(Excerpts from a dataset)
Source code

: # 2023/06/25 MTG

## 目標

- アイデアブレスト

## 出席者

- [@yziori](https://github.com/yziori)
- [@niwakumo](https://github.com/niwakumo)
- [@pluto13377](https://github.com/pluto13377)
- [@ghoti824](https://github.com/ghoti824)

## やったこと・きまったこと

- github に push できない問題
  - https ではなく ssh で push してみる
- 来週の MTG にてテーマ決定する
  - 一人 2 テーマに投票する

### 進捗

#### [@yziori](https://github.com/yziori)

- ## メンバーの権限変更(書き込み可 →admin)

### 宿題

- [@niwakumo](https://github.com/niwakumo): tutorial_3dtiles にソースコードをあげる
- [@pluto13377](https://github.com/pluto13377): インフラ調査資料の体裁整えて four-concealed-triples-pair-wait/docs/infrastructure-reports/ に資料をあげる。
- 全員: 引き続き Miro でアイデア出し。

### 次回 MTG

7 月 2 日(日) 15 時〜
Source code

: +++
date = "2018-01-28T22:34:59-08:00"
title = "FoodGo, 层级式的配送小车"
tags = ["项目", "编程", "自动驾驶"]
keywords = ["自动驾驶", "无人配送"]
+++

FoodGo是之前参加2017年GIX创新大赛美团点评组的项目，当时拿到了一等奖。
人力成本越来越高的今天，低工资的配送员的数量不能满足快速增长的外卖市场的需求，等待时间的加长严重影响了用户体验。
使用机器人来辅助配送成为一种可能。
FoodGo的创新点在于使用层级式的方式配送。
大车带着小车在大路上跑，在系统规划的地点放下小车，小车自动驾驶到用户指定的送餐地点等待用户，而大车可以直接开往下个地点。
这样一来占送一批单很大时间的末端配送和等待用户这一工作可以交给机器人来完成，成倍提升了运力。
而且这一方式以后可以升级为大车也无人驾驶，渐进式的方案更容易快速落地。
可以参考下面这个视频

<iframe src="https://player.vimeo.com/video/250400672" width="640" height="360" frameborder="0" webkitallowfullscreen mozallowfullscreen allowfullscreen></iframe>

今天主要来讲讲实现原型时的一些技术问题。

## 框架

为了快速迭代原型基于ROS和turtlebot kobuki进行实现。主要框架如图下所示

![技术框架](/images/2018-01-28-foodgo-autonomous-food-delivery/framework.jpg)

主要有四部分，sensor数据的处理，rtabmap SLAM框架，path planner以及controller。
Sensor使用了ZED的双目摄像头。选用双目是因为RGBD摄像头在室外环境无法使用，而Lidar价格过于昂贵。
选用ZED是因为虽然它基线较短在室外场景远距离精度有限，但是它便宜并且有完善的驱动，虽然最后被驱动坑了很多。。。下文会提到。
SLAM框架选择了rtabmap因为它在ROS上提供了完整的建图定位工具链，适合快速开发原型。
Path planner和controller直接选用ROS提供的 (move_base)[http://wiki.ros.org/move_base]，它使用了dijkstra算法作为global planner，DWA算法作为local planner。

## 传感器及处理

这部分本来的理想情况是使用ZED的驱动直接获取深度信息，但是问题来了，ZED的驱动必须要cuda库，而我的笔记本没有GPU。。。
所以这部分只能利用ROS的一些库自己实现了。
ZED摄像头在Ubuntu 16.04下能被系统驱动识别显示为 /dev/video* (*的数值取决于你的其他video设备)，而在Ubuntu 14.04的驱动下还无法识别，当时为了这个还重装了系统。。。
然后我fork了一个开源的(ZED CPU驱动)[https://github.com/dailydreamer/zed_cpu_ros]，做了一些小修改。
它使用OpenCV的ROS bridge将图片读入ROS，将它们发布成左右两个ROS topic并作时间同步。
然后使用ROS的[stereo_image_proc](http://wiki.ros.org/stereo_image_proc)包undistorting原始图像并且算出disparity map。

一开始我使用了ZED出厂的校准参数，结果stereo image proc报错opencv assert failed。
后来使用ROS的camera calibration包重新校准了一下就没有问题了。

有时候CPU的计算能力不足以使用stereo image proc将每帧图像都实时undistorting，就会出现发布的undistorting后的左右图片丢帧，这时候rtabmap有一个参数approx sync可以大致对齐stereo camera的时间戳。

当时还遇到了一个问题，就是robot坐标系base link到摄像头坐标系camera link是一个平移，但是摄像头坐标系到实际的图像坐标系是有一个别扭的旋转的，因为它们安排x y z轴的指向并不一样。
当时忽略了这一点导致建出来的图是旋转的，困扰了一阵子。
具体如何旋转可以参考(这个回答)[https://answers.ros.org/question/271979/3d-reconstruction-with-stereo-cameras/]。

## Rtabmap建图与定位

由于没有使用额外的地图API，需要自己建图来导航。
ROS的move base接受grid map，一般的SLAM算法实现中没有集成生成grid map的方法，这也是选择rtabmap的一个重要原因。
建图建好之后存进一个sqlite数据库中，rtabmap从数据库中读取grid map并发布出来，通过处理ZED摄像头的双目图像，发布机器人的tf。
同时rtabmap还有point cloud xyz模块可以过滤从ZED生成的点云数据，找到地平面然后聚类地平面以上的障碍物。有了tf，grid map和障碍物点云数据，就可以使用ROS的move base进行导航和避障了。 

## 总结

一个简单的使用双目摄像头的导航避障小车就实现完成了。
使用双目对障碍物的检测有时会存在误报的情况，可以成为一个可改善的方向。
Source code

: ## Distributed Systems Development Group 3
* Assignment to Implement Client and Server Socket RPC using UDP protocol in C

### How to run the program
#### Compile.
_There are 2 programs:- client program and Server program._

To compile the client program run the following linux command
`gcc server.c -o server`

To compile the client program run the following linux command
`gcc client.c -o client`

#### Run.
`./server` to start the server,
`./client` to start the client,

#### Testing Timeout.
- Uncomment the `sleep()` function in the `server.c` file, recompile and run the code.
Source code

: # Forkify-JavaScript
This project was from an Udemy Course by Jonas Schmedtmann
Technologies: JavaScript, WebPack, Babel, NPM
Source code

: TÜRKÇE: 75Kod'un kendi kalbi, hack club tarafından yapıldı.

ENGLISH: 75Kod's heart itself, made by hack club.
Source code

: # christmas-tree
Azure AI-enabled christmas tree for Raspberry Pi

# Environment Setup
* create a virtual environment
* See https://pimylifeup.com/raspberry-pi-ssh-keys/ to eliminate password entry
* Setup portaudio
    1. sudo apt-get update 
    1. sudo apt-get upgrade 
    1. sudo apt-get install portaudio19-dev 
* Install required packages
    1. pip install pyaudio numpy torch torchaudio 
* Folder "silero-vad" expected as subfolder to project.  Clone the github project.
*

## WORK ORDER
An accurate, complete transcription of the records above is needed.

## TASK RESPONSE
Source code

: # 2023/06/25 MTG

## 目標

- アイデアブレスト

## 出席者

- [@yziori](https://github.com/yziori)
- [@niwakumo](https://github.com/niwakumo)
- [@pluto13377](https://github.com/pluto13377)
- [@ghoti824](https://github.com/ghoti824)

## やったこと・きまったこと

- github に push できない問題
  - https ではなく ssh で push してみる
- 来週の MTG にてテーマ決定する
  - 一人 2 テーマに投票する

### 進捗

#### [@yziori](https://github.com/yziori)

- ## メンバーの権限変更(書き込み可 →admin)

### 宿題

- [@niwakumo](https://github.com/niwakumo): tutorial_3dtiles にソースコードをあげる
- [@pluto13377](https://github.com/pluto13377): インフラ調査資料の体裁整えて four-concealed-triples-pair-wait/docs/infrastructure-reports/ に資料をあげる。
- 全員: 引き続き Miro でアイデア出し。

### 次回 MTG

7 月 2 日(日) 15 時〜
Source code

: +++
date = "2018-01-28T22:34:59-08:00"
title = "FoodGo, 层级式的配送小车"
tags = ["项目", "编程", "自动驾驶"]
keywords = ["自动驾驶", "无人配送"]
+++

FoodGo是之前参加2017年GIX创新大赛美团点评组的项目，当时拿到了一等奖。
人力成本越来越高的今天，低工资的配送员的数量不能满足快速增长的外卖市场的需求，等待时间的加长严重影响了用户体验。
使用机器人来辅助配送成为一种可能。
FoodGo的创新点在于使用层级式的方式配送。
大车带着小车在大路上跑，在系统规划的地点放下小车，小车自动驾驶到用户指定的送餐地点等待用户，而大车可以直接开往下个地点。
这样一来占送一批单很大时间的末端配送和等待用户这一工作可以交给机器人来完成，成倍提升了运力。
而且这一方式以后可以升级为大车也无人驾驶，渐进式的方案更容易快速落地。
可以参考下面这个视频

<iframe src="https://player.vimeo.com/video/250400672" width="640" height="360" frameborder="0" webkitallowfullscreen mozallowfullscreen allowfullscreen></iframe>

今天主要来讲讲实现原型时的一些技术问题。

## 框架

为了快速迭代原型基于ROS和turtlebot kobuki进行实现。主要框架如图下所示

![技术框架](/images/2018-01-28-foodgo-autonomous-food-delivery/framework.jpg)

主要有四部分，sensor数据的处理，rtabmap SLAM框架，path planner以及controller。
Sensor使用了ZED的双目摄像头。选用双目是因为RGBD摄像头在室外环境无法使用，而Lidar价格过于昂贵。
选用ZED是因为虽然它基线较短在室外场景远距离精度有限，但是它便宜并且有完善的驱动，虽然最后被驱动坑了很多。。。下文会提到。
SLAM框架选择了rtabmap因为它在ROS上提供了完整的建图定位工具链，适合快速开发原型。
Path planner和controller直接选用ROS提供的 (move_base)[http://wiki.ros.org/move_base]，它使用了dijkstra算法作为global planner，DWA算法作为local planner。

## 传感器及处理

这部分本来的理想情况是使用ZED的驱动直接获取深度信息，但是问题来了，ZED的驱动必须要cuda库，而我的笔记本没有GPU。。。
所以这部分只能利用ROS的一些库自己实现了。
ZED摄像头在Ubuntu 16.04下能被系统驱动识别显示为 /dev/video* (*的数值取决于你的其他video设备)，而在Ubuntu 14.04的驱动下还无法识别，当时为了这个还重装了系统。。。
然后我fork了一个开源的(ZED CPU驱动)[https://github.com/dailydreamer/zed_cpu_ros]，做了一些小修改。
它使用OpenCV的ROS bridge将图片读入ROS，将它们发布成左右两个ROS topic并作时间同步。
然后使用ROS的[stereo_image_proc](http://wiki.ros.org/stereo_image_proc)包undistorting原始图像并且算出disparity map。

一开始我使用了ZED出厂的校准参数，结果stereo image proc报错opencv assert failed。
后来使用ROS的camera calibration包重新校准了一下就没有问题了。

有时候CPU的计算能力不足以使用stereo image proc将每帧图像都实时undistorting，就会出现发布的undistorting后的左右图片丢帧，这时候rtabmap有一个参数approx sync可以大致对齐stereo camera的时间戳。

当时还遇到了一个问题，就是robot坐标系base link到摄像头坐标系camera link是一个平移，但是摄像头坐标系到实际的图像坐标系是有一个别扭的旋转的，因为它们安排x y z轴的指向并不一样。
当时忽略了这一点导致建出来的图是旋转的，困扰了一阵子。
具体如何旋转可以参考(这个回答)[https://answers.ros.org/question/271979/3d-reconstruction-with-stereo-cameras/]。

## Rtabmap建图与定位

由于没有使用额外的地图API，需要自己建图来导航。
ROS的move base接受grid map，一般的SLAM算法实现中没有集成生成grid map的方法，这也是选择rtabmap的一个重要原因。
建图建好之后存进一个sqlite数据库中，rtabmap从数据库中读取grid map并发布出来，通过处理ZED摄像头的双目图像，发布机器人的tf。
同时rtabmap还有point cloud xyz模块可以过滤从ZED生成的点云数据，找到地平面然后聚类地平面以上的障碍物。有了tf，grid map和障碍物点云数据，就可以使用ROS的move base进行导航和避障了。 

## 总结

一个简单的使用双目摄像头的导航避障小车就实现完成了。
使用双目对障碍物的检测有时会存在误报的情况，可以成为一个可改善的方向。
Source code

: ## Distributed Systems Development Group 3
* Assignment to Implement Client and Server Socket RPC using UDP protocol in C

### How to run the program
#### Compile.
_There are 2 programs:- client program and Server program._

To compile the client program run the following linux command
`gcc server.c -o server`

To compile the client program run the following linux command
`gcc client.c -o client`

#### Run.
`./server` to start the server,
`./client` to start the client,

#### Testing Timeout.
- Uncomment the `sleep()` function in the `server.c` file, recompile and run the code.
Source code

: # Forkify-JavaScript
This project was from an Udemy Course by Jonas Schmedtmann
Technologies: JavaScript, WebPack, Babel, NPM
Source code

: TÜRKÇE: 75Kod'un kendi kalbi, hack club tarafından yapıldı.

ENGLISH: 75Kod's heart itself, made by hack club.
Source code

: # christmas-tree
Azure AI-enabled christmas tree for Raspberry Pi

# Environment Setup
* create a virtual environment
* See https://pimylifeup.com/raspberry-pi-ssh-keys/ to eliminate password entry
* Setup portaudio
    1. sudo apt-get update 
    1. sudo apt-get upgrade 
    1. sudo apt-get install portaudio19-dev 
* Install required packages
    1. pip install pyaudio numpy torch torchaudio 
* Folder "silero-vad" expected as subfolder to project.  Clone the github project.
*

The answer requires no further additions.